Once the pictures have been set aside, copy every remaining entry exactly.

┌─ Provided information

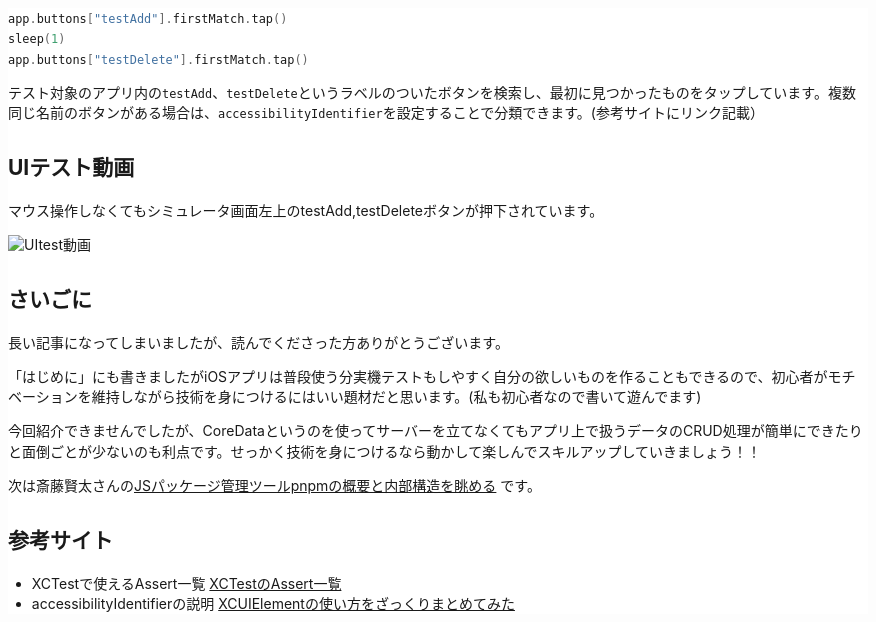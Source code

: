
```Swift
app.buttons["testAdd"].firstMatch.tap()
sleep(1)
app.buttons["testDelete"].firstMatch.tap()
```

テスト対象のアプリ内の`testAdd`、`testDelete`というラベルのついたボタンを検索し、最初に見つかったものをタップしています。複数同じ名前のボタンがある場合は、`accessibilityIdentifier`を設定することで分類できます。(参考サイトにリンク記載）

## UIテスト動画

マウス操作しなくてもシミュレータ画面左上のtestAdd,testDeleteボタンが押下されています。

<img src="/images/20230515a/UItest動画.gif" alt="UItest動画" width="360" height="240" loading="lazy">

## さいごに

長い記事になってしまいましたが、読んでくださった方ありがとうございます。

「はじめに」にも書きましたがiOSアプリは普段使う分実機テストもしやすく自分の欲しいものを作ることもできるので、初心者がモチベーションを維持しながら技術を身につけるにはいい題材だと思います。(私も初心者なので書いて遊んでます)

今回紹介できませんでしたが、CoreDataというのを使ってサーバーを立てなくてもアプリ上で扱うデータのCRUD処理が簡単にできたりと面倒ごとが少ないのも利点です。せっかく技術を身につけるなら動かして楽しんでスキルアップしていきましょう！！

次は斎藤賢太さんの[JSパッケージ管理ツールpnpmの概要と内部構造を眺める](/articles/20230516a/) です。

## 参考サイト

* XCTestで使えるAssert一覧
  [XCTestのAssert一覧](https://qiita.com/shirochan/items/10271912289dc563cc36)
* accessibilityIdentifierの説明
  [XCUIElementの使い方をざっくりまとめてみた](https://qiita.com/terry-private/items/81c07510d90d5946d0fc)
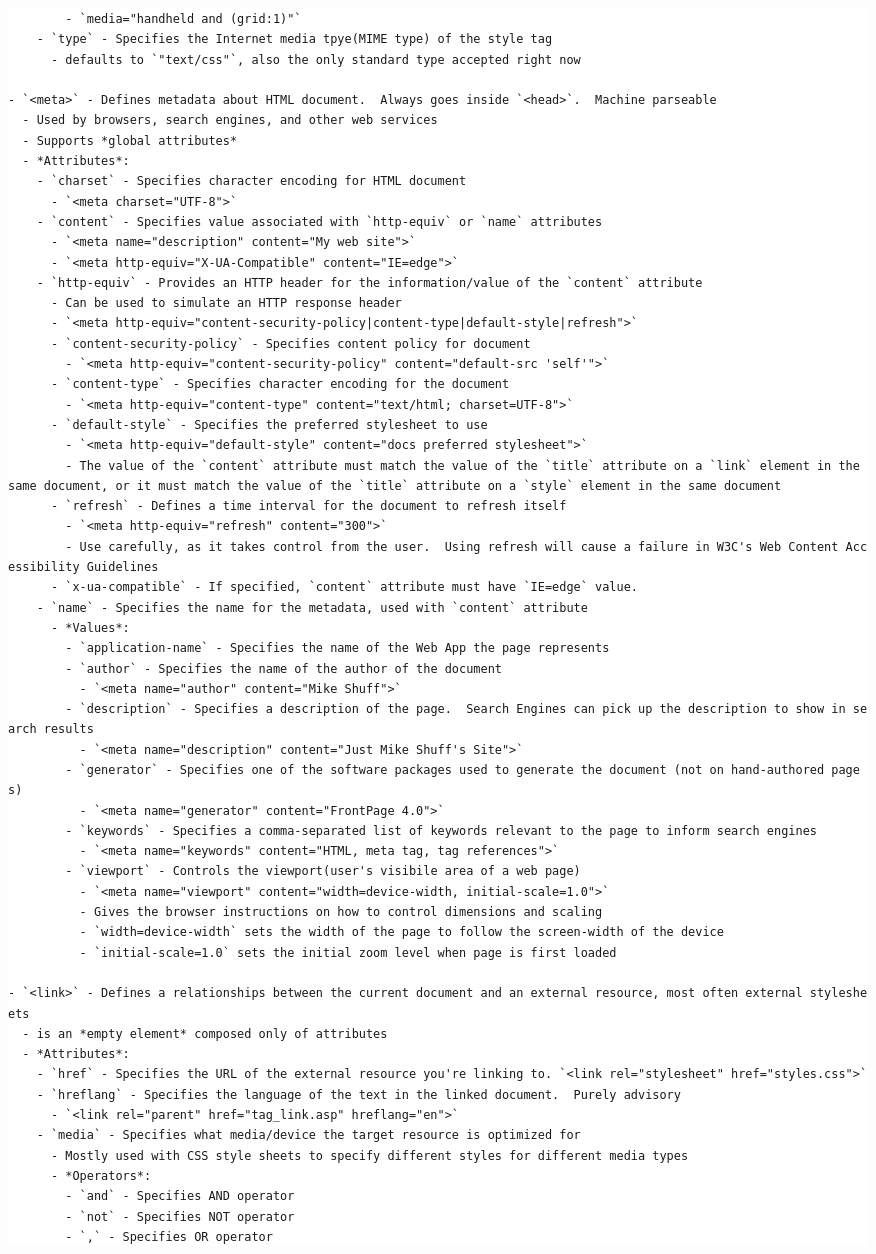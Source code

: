             - `media="handheld and (grid:1)"`
        - `type` - Specifies the Internet media tpye(MIME type) of the style tag
          - defaults to `"text/css"`, also the only standard type accepted right now

    - `<meta>` - Defines metadata about HTML document.  Always goes inside `<head>`.  Machine parseable
      - Used by browsers, search engines, and other web services
      - Supports *global attributes*
      - *Attributes*:
        - `charset` - Specifies character encoding for HTML document
          - `<meta charset="UTF-8">`
        - `content` - Specifies value associated with `http-equiv` or `name` attributes
          - `<meta name="description" content="My web site">`
          - `<meta http-equiv="X-UA-Compatible" content="IE=edge">`
        - `http-equiv` - Provides an HTTP header for the information/value of the `content` attribute
          - Can be used to simulate an HTTP response header
          - `<meta http-equiv="content-security-policy|content-type|default-style|refresh">`
          - `content-security-policy` - Specifies content policy for document
            - `<meta http-equiv="content-security-policy" content="default-src 'self'">`
          - `content-type` - Specifies character encoding for the document
            - `<meta http-equiv="content-type" content="text/html; charset=UTF-8">`
          - `default-style` - Specifies the preferred stylesheet to use
            - `<meta http-equiv="default-style" content="docs preferred stylesheet">`
            - The value of the `content` attribute must match the value of the `title` attribute on a `link` element in the same document, or it must match the value of the `title` attribute on a `style` element in the same document
          - `refresh` - Defines a time interval for the document to refresh itself
            - `<meta http-equiv="refresh" content="300">`
            - Use carefully, as it takes control from the user.  Using refresh will cause a failure in W3C's Web Content Accessibility Guidelines
          - `x-ua-compatible` - If specified, `content` attribute must have `IE=edge` value.
        - `name` - Specifies the name for the metadata, used with `content` attribute
          - *Values*:
            - `application-name` - Specifies the name of the Web App the page represents
            - `author` - Specifies the name of the author of the document
              - `<meta name="author" content="Mike Shuff">`
            - `description` - Specifies a description of the page.  Search Engines can pick up the description to show in search results
              - `<meta name="description" content="Just Mike Shuff's Site">`
            - `generator` - Specifies one of the software packages used to generate the document (not on hand-authored pages)
              - `<meta name="generator" content="FrontPage 4.0">`
            - `keywords` - Specifies a comma-separated list of keywords relevant to the page to inform search engines
              - `<meta name="keywords" content="HTML, meta tag, tag references">`
            - `viewport` - Controls the viewport(user's visibile area of a web page)
              - `<meta name="viewport" content="width=device-width, initial-scale=1.0">`
              - Gives the browser instructions on how to control dimensions and scaling
              - `width=device-width` sets the width of the page to follow the screen-width of the device
              - `initial-scale=1.0` sets the initial zoom level when page is first loaded
  
    - `<link>` - Defines a relationships between the current document and an external resource, most often external stylesheets
      - is an *empty element* composed only of attributes
      - *Attributes*:
        - `href` - Specifies the URL of the external resource you're linking to. `<link rel="stylesheet" href="styles.css">`
        - `hreflang` - Specifies the language of the text in the linked document.  Purely advisory
          - `<link rel="parent" href="tag_link.asp" hreflang="en">`
        - `media` - Specifies what media/device the target resource is optimized for
          - Mostly used with CSS style sheets to specify different styles for different media types
          - *Operators*:
            - `and` - Specifies AND operator
            - `not` - Specifies NOT operator
            - `,` - Specifies OR operator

└─

**Answer box:**
Source code

:
```Swift
app.buttons["testAdd"].firstMatch.tap()
sleep(1)
app.buttons["testDelete"].firstMatch.tap()
```

テスト対象のアプリ内の`testAdd`、`testDelete`というラベルのついたボタンを検索し、最初に見つかったものをタップしています。複数同じ名前のボタンがある場合は、`accessibilityIdentifier`を設定することで分類できます。(参考サイトにリンク記載）

## UIテスト動画

マウス操作しなくてもシミュレータ画面左上のtestAdd,testDeleteボタンが押下されています。

<img src="/images/20230515a/UItest動画.gif" alt="UItest動画" width="360" height="240" loading="lazy">

## さいごに

長い記事になってしまいましたが、読んでくださった方ありがとうございます。

「はじめに」にも書きましたがiOSアプリは普段使う分実機テストもしやすく自分の欲しいものを作ることもできるので、初心者がモチベーションを維持しながら技術を身につけるにはいい題材だと思います。(私も初心者なので書いて遊んでます)

今回紹介できませんでしたが、CoreDataというのを使ってサーバーを立てなくてもアプリ上で扱うデータのCRUD処理が簡単にできたりと面倒ごとが少ないのも利点です。せっかく技術を身につけるなら動かして楽しんでスキルアップしていきましょう！！

次は斎藤賢太さんの[JSパッケージ管理ツールpnpmの概要と内部構造を眺める](/articles/20230516a/) です。

## 参考サイト

* XCTestで使えるAssert一覧
  [XCTestのAssert一覧](https://qiita.com/shirochan/items/10271912289dc563cc36)
* accessibilityIdentifierの説明
  [XCUIElementの使い方をざっくりまとめてみた](https://qiita.com/terry-private/items/81c07510d90d5946d0fc)
Source code

:             - `media="handheld and (grid:1)"`
        - `type` - Specifies the Internet media tpye(MIME type) of the style tag
          - defaults to `"text/css"`, also the only standard type accepted right now

    - `<meta>` - Defines metadata about HTML document.  Always goes inside `<head>`.  Machine parseable
      - Used by browsers, search engines, and other web services
      - Supports *global attributes*
      - *Attributes*:
        - `charset` - Specifies character encoding for HTML document
          - `<meta charset="UTF-8">`
        - `content` - Specifies value associated with `http-equiv` or `name` attributes
          - `<meta name="description" content="My web site">`
          - `<meta http-equiv="X-UA-Compatible" content="IE=edge">`
        - `http-equiv` - Provides an HTTP header for the information/value of the `content` attribute
          - Can be used to simulate an HTTP response header
          - `<meta http-equiv="content-security-policy|content-type|default-style|refresh">`
          - `content-security-policy` - Specifies content policy for document
            - `<meta http-equiv="content-security-policy" content="default-src 'self'">`
          - `content-type` - Specifies character encoding for the document
            - `<meta http-equiv="content-type" content="text/html; charset=UTF-8">`
          - `default-style` - Specifies the preferred stylesheet to use
            - `<meta http-equiv="default-style" content="docs preferred stylesheet">`
            - The value of the `content` attribute must match the value of the `title` attribute on a `link` element in the same document, or it must match the value of the `title` attribute on a `style` element in the same document
          - `refresh` - Defines a time interval for the document to refresh itself
            - `<meta http-equiv="refresh" content="300">`
            - Use carefully, as it takes control from the user.  Using refresh will cause a failure in W3C's Web Content Accessibility Guidelines
          - `x-ua-compatible` - If specified, `content` attribute must have `IE=edge` value.
        - `name` - Specifies the name for the metadata, used with `content` attribute
          - *Values*:
            - `application-name` - Specifies the name of the Web App the page represents
            - `author` - Specifies the name of the author of the document
              - `<meta name="author" content="Mike Shuff">`
            - `description` - Specifies a description of the page.  Search Engines can pick up the description to show in search results
              - `<meta name="description" content="Just Mike Shuff's Site">`
            - `generator` - Specifies one of the software packages used to generate the document (not on hand-authored pages)
              - `<meta name="generator" content="FrontPage 4.0">`
            - `keywords` - Specifies a comma-separated list of keywords relevant to the page to inform search engines
              - `<meta name="keywords" content="HTML, meta tag, tag references">`
            - `viewport` - Controls the viewport(user's visibile area of a web page)
              - `<meta name="viewport" content="width=device-width, initial-scale=1.0">`
              - Gives the browser instructions on how to control dimensions and scaling
              - `width=device-width` sets the width of the page to follow the screen-width of the device
              - `initial-scale=1.0` sets the initial zoom level when page is first loaded
  
    - `<link>` - Defines a relationships between the current document and an external resource, most often external stylesheets
      - is an *empty element* composed only of attributes
      - *Attributes*:
        - `href` - Specifies the URL of the external resource you're linking to. `<link rel="stylesheet" href="styles.css">`
        - `hreflang` - Specifies the language of the text in the linked document.  Purely advisory
          - `<link rel="parent" href="tag_link.asp" hreflang="en">`
        - `media` - Specifies what media/device the target resource is optimized for
          - Mostly used with CSS style sheets to specify different styles for different media types
          - *Operators*:
            - `and` - Specifies AND operator
            - `not` - Specifies NOT operator
            - `,` - Specifies OR operator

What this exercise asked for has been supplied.